■ **Assignment**
Go through the listing below and report how many lines contain the word "label"; write no other words.

■ **Exercise data**
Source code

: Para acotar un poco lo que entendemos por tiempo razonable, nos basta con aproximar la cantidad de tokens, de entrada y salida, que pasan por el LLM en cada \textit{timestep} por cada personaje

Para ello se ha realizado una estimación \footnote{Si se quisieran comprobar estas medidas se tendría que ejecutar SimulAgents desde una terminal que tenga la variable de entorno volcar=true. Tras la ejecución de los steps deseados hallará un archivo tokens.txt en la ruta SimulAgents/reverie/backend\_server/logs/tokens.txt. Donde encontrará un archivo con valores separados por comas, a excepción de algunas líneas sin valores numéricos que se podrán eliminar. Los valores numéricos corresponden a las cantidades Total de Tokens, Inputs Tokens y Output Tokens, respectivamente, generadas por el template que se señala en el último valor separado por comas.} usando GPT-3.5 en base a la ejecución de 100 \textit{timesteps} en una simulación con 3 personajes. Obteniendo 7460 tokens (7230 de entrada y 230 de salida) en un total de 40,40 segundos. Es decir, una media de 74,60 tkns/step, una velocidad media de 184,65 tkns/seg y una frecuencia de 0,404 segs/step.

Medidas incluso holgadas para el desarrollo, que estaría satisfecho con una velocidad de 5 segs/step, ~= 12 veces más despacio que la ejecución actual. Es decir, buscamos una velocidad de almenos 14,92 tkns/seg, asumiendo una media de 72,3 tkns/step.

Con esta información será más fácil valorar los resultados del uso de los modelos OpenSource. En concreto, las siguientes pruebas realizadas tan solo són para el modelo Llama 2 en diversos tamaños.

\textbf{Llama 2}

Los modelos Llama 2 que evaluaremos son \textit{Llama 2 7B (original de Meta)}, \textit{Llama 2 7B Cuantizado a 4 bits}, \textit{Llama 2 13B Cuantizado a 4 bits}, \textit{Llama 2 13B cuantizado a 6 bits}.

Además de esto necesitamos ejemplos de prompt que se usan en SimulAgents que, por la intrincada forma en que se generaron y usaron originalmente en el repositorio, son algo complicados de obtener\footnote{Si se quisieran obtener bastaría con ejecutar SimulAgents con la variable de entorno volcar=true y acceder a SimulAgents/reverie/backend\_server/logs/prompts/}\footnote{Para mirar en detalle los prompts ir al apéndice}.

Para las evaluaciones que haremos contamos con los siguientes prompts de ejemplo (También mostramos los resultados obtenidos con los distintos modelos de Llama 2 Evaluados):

---

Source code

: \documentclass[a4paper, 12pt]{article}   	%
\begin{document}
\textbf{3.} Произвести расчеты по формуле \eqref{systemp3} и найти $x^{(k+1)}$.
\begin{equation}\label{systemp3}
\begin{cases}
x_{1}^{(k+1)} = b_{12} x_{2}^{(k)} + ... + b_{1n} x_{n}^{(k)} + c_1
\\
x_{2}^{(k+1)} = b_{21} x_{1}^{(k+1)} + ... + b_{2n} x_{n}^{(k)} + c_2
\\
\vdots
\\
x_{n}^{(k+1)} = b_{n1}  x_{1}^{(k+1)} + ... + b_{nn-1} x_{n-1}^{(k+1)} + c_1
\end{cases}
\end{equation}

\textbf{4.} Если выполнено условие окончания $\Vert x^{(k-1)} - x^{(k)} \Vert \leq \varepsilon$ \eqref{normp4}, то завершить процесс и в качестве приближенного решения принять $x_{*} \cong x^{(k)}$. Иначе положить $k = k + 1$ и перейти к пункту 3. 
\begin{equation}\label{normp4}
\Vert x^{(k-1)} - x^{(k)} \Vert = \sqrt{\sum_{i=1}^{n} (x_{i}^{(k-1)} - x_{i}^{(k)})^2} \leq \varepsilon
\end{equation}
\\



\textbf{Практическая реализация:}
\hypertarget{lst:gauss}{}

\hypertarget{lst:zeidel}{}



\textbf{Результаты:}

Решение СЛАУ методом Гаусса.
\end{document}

■ **Task answer**
2